Not only because of the salary and benefits, but also because of who they will be dealing with everyday, he said.

“The risk factor, to me, goes way down,” Benefield said.

The system would not be setting a precedent in creating its own police department. There are about 50 school police departments in the state, said Julie Bradley, director of Operations for the Georgia Peace Officer Standards and Training Council, by email.

Georgia POST certifies that candidates are qualified to be hired as peace officers and in order to do so, the council will “authorize departments created by city charter, county commission action, state law, or action of another authority, to be entered into our database for tracking and other logistical purposes.”

It does not, however, have any authority to certify the departments, Bradley said.

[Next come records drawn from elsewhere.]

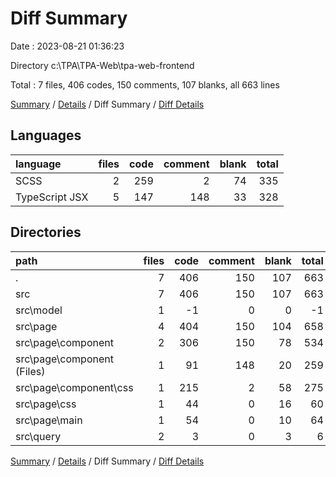 # Diff Summary

Date : 2023-08-21 01:36:23

Directory c:\\TPA\\TPA-Web\\tpa-web-frontend

Total : 7 files,  406 codes, 150 comments, 107 blanks, all 663 lines

[Summary](results.md) / [Details](details.md) / Diff Summary / [Diff Details](diff-details.md)

## Languages
| language | files | code | comment | blank | total |
| :--- | ---: | ---: | ---: | ---: | ---: |
| SCSS | 2 | 259 | 2 | 74 | 335 |
| TypeScript JSX | 5 | 147 | 148 | 33 | 328 |

## Directories
| path | files | code | comment | blank | total |
| :--- | ---: | ---: | ---: | ---: | ---: |
| . | 7 | 406 | 150 | 107 | 663 |
| src | 7 | 406 | 150 | 107 | 663 |
| src\\model | 1 | -1 | 0 | 0 | -1 |
| src\\page | 4 | 404 | 150 | 104 | 658 |
| src\\page\\component | 2 | 306 | 150 | 78 | 534 |
| src\\page\\component (Files) | 1 | 91 | 148 | 20 | 259 |
| src\\page\\component\\css | 1 | 215 | 2 | 58 | 275 |
| src\\page\\css | 1 | 44 | 0 | 16 | 60 |
| src\\page\\main | 1 | 54 | 0 | 10 | 64 |
| src\\query | 2 | 3 | 0 | 3 | 6 |

[Summary](results.md) / [Details](details.md) / Diff Summary / [Diff Details](diff-details.md)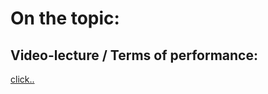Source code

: # On the topic:

## Video-lecture / Terms of performance:

[click..](https://go.skillbox.ru/profession/profession-fullstack-js/weblayout/a31f2765-a0ca-4db2-9364-ad3e237bf883/videolesson)
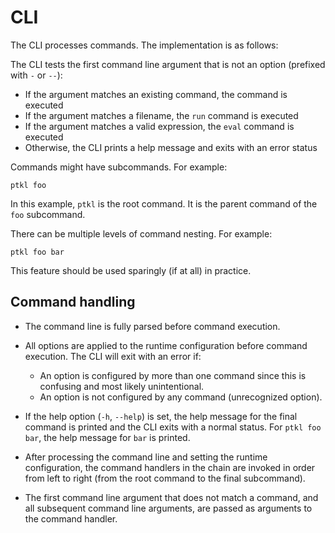 # CLI

The CLI processes commands. The implementation is as follows:

The CLI tests the first command line argument that is not an option (prefixed
with `-` or `--`):
  - If the argument matches an existing command, the command is executed
  - If the argument matches a filename, the `run` command is executed
  - If the argument matches a valid expression, the `eval` command is executed
  - Otherwise, the CLI prints a help message and exits with an error status

Commands might have subcommands. For example:

    ptkl foo

In this example, `ptkl` is the root command. It is the parent command of the 
`foo` subcommand.

There can be multiple levels of command nesting. For example:

    ptkl foo bar

This feature should be used sparingly (if at all) in practice.

## Command handling

- The command line is fully parsed before command execution.

- All options are applied to the runtime configuration before command execution.
  The CLI will exit with an error if:
  - An option is configured by more than one command since this is confusing and
    most likely unintentional.
  - An option is not configured by any command (unrecognized option).

- If the help option (`-h`, `--help`) is set, the help message for the final
  command is printed and the CLI exits with a normal status. For `ptkl foo bar`,
  the help message for `bar` is printed.

- After processing the command line and setting the runtime configuration, the
  command handlers in the chain are invoked in order from left to right (from
  the root command to the final subcommand).

- The first command line argument that does not match a command, and all 
  subsequent command line arguments, are passed as arguments to the command 
  handler.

That authority falls to the Georgia Association of Chiefs of Police, which hosts the certification program for the Department of Community Affairs, Georgia Municipal Association, the Georgia Sheriffs’ Association and the Chiefs’ Association, said Church Groover, state certification coordinator for the Chiefs’ Association.

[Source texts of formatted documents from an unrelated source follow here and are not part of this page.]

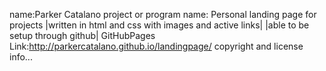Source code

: name:Parker Catalano
project or program name: Personal landing page for projects
|written in html and css with images and active links|
|able to be setup through github|
GitHubPages Link:http://parkercatalano.github.io/landingpage/
copyright and license info...
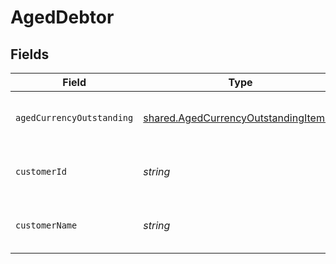 # AgedDebtor


## Fields

| Field                                                                                               | Type                                                                                                | Required                                                                                            | Description                                                                                         | Example                                                                                             |
| --------------------------------------------------------------------------------------------------- | --------------------------------------------------------------------------------------------------- | --------------------------------------------------------------------------------------------------- | --------------------------------------------------------------------------------------------------- | --------------------------------------------------------------------------------------------------- |
| `agedCurrencyOutstanding`                                                                           | [shared.AgedCurrencyOutstandingItems](../../../sdk/models/shared/agedcurrencyoutstandingitems.md)[] | :heavy_minus_sign:                                                                                  | Array of aged debtors by currency.                                                                  |                                                                                                     |
| `customerId`                                                                                        | *string*                                                                                            | :heavy_minus_sign:                                                                                  | Customer ID of the aged debtor.                                                                     | f594cefb-7750-4c3a-bab2-b5322026dee9                                                                |
| `customerName`                                                                                      | *string*                                                                                            | :heavy_minus_sign:                                                                                  | Customer name of the aged debtor.                                                                   | John Doe                                                                                            |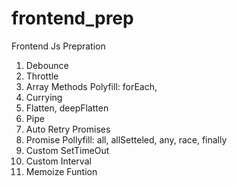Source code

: # frontend_prep
Frontend Js Prepration
1. Debounce
2. Throttle
3. Array Methods Polyfill: forEach,
4. Currying
5. Flatten, deepFlatten
6. Pipe
7. Auto Retry Promises 
8. Promise Pollyfill: all, allSetteled, any, race, finally
9. Custom SetTimeOut
10. Custom Interval
11. Memoize Funtion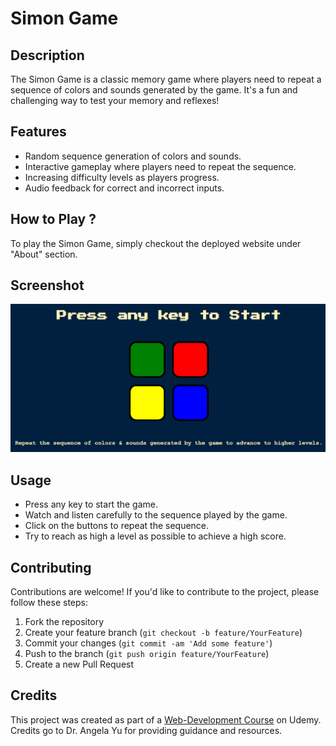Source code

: # Simon Game

## Description

The Simon Game is a classic memory game where players need to repeat a sequence of colors and sounds generated by the game. It's a fun and challenging way to test your memory and reflexes!

## Features

- Random sequence generation of colors and sounds.
- Interactive gameplay where players need to repeat the sequence.
- Increasing difficulty levels as players progress.
- Audio feedback for correct and incorrect inputs.

## How to Play ?

To play the Simon Game, simply checkout the deployed website under "About" section.

## Screenshot

![Simon Game Screenshot](./demo.png)

## Usage

- Press any key to start the game.
- Watch and listen carefully to the sequence played by the game.
- Click on the buttons to repeat the sequence.
- Try to reach as high a level as possible to achieve a high score.

## Contributing

Contributions are welcome! If you'd like to contribute to the project, please follow these steps:

1. Fork the repository
2. Create your feature branch (`git checkout -b feature/YourFeature`)
3. Commit your changes (`git commit -am 'Add some feature'`)
4. Push to the branch (`git push origin feature/YourFeature`)
5. Create a new Pull Request

## Credits

This project was created as part of a [Web-Development Course](https://www.udemy.com/course/the-complete-web-development-bootcamp/) on Udemy. Credits go to Dr. Angela Yu for providing guidance and resources.
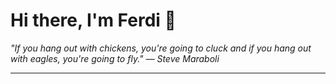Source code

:<h1>Hi there, I'm Ferdi 👋</h1>

<p><em>
  "If you hang out with chickens, you're going to cluck and if you hang out with eagles, you're going to fly." — Steve Maraboli
</em></p>

---
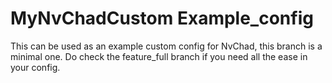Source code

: # MyNvChadCustom Example_config

This can be used as an example custom config for NvChad, this branch is a minimal one. Do check the feature_full branch if you need all the ease in your config.
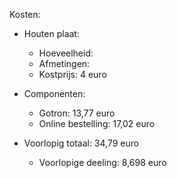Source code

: Kosten:
- Houten plaat:
  - Hoeveelheid: 
  - Afmetingen: 
  - Kostprijs: 4 euro
- Componenten:
  - Gotron: 13,77 euro
  - Online bestelling: 17,02 euro

- Voorlopig totaal: 34,79 euro
  - Voorlopige deeling: 8,698 euro
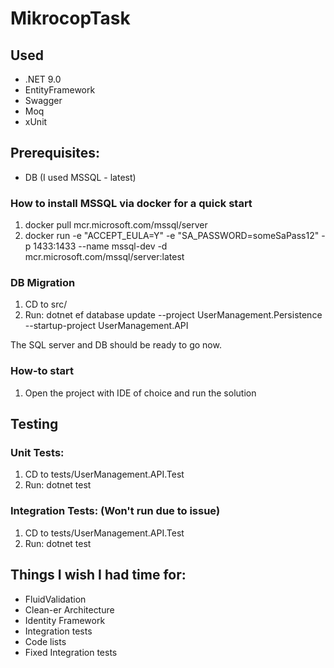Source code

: # MikrocopTask

## Used
- .NET 9.0
- EntityFramework
- Swagger
- Moq
- xUnit

## Prerequisites:
- DB (I used MSSQL - latest)


### How to install MSSQL via docker for a quick start
1. docker pull mcr.microsoft.com/mssql/server
2. docker run -e "ACCEPT_EULA=Y" -e "SA_PASSWORD=someSaPass12" -p 1433:1433 --name mssql-dev -d mcr.microsoft.com/mssql/server:latest

### DB Migration
1. CD to src/
2. Run: dotnet ef database update --project UserManagement.Persistence --startup-project UserManagement.API

The SQL server and DB should be ready to go now.

### How-to start
1. Open the project with IDE of choice and run the solution


## Testing

### Unit Tests:
1. CD to tests/UserManagement.API.Test
2. Run: dotnet test


### Integration Tests: (Won't run due to issue)
1. CD to tests/UserManagement.API.Test
2. Run: dotnet test

## Things I wish I had time for:
 - FluidValidation
 - Clean-er Architecture
 - Identity Framework
 - Integration tests
 - Code lists
 - Fixed Integration tests


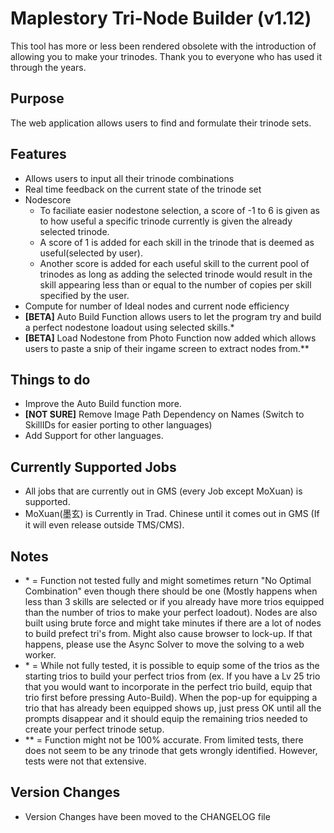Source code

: # Maplestory Tri-Node Builder (v1.12)

This tool has more or less been rendered obsolete with the introduction of allowing you to make your trinodes. Thank you to everyone who has used it through the years.

## Purpose
The web application allows users to find and formulate their trinode sets.

## Features

- Allows users to input all their trinode combinations
- Real time feedback on the current state of the trinode set
- Nodescore
  - To faciliate easier nodestone selection, a score of -1 to 6 is given as to how useful a specific trinode currently is given the already selected trinode. 
  - A score of 1 is added for each skill in the trinode that is deemed as useful(selected by user). 
  - Another score is added for each useful skill to the current pool of trinodes as long as adding the selected trinode would result in the skill appearing less than or equal to the number of copies per skill specified by the user.
- Compute for number of Ideal nodes and current node efficiency
- **[BETA]** Auto Build Function allows users to let the program try and build a perfect nodestone loadout using selected skills.*
- **[BETA]** Load Nodestone from Photo Function now added which allows users to paste a snip of their ingame screen to extract nodes from.**

## Things to do

- Improve the Auto Build function more.
- **[NOT SURE]** Remove Image Path Dependency on Names (Switch to SkillIDs for easier porting to other languages)
- Add Support for other languages.

## Currently Supported Jobs

- All jobs that are currently out in GMS (every Job except MoXuan) is supported.
- MoXuan(墨玄) is Currently in Trad. Chinese until it comes out in GMS (If it will even release outside TMS/CMS).

## Notes
- \* = Function not tested fully and might sometimes return "No Optimal Combination" even though there should be one (Mostly happens when less than 3 skills are selected or if you already have more trios equipped than the number of trios to make your perfect loadout). Nodes are also built using brute force and might take minutes if there are a lot of nodes to build prefect tri's from. Might also cause browser to lock-up. If that happens, please use the Async Solver to move the solving to a web worker. 
- \* = While not fully tested, it is possible to equip some of the trios as the starting trios to build your perfect trios from (ex. If you have a Lv 25 trio that you would want to incorporate in the perfect trio build, equip that trio first before pressing Auto-Build). When the pop-up for equipping a trio that has already been equipped shows up, just press OK until all the prompts disappear and it should equip the remaining trios needed to create your perfect trinode setup.
- \*\* = Function might not be 100% accurate. From limited tests, there does not seem to be any trinode that gets wrongly identified. However, tests were not that extensive.

## Version Changes
- Version Changes have been moved to the CHANGELOG file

Groover said some of the bigger Georgia school systems do have their own police departments and they have been certified through the Association including Atlanta Public Schools, Cherokee County, Cobb County and Gwinnett County school systems. But mainly colleges and technical schools are the schools that create their own police departments, he added.

Certification is voluntary, but beneficial to the departments that choose to go through the three-year process, he said.

“To borrow from the Army, they want to be the best they can be,” Groover said of the reasoning to be certified. “It’s a liability protection for not only the officers, but the department and the city or the county or whoever the government is.”

Because the policies and procedures are up-to-date and meet state standards, the staff has been well-trained and are doing what they are supposed to do, the chances of a successful lawsuit are very low, he said.

The Atlanta Police Department, at 2,400 officers, is the largest department certified by the Association, but there are some small departments with under 10 officers that are also certified, he added.

“I do have a three- and a four-man department that’s working on it,” Groover said.

The state certification process was created for the smaller law enforcement agencies who couldn’t afford the national certification program through the Commission on Accreditation for Law Enforcement Agencies. The process through CALEA can cost $8,000 to $10,000 a year, he said. The state program costs $375 a year, Groover said.

A school system police force will have the same powers and authorities as any other police force in the state, Bell told the Board members. John Daniel, director of transportation and safety for the system is a certified police officer, and is eligible to serve as chief of the system police department. He would not receive any more money to act as the chief, Bell said.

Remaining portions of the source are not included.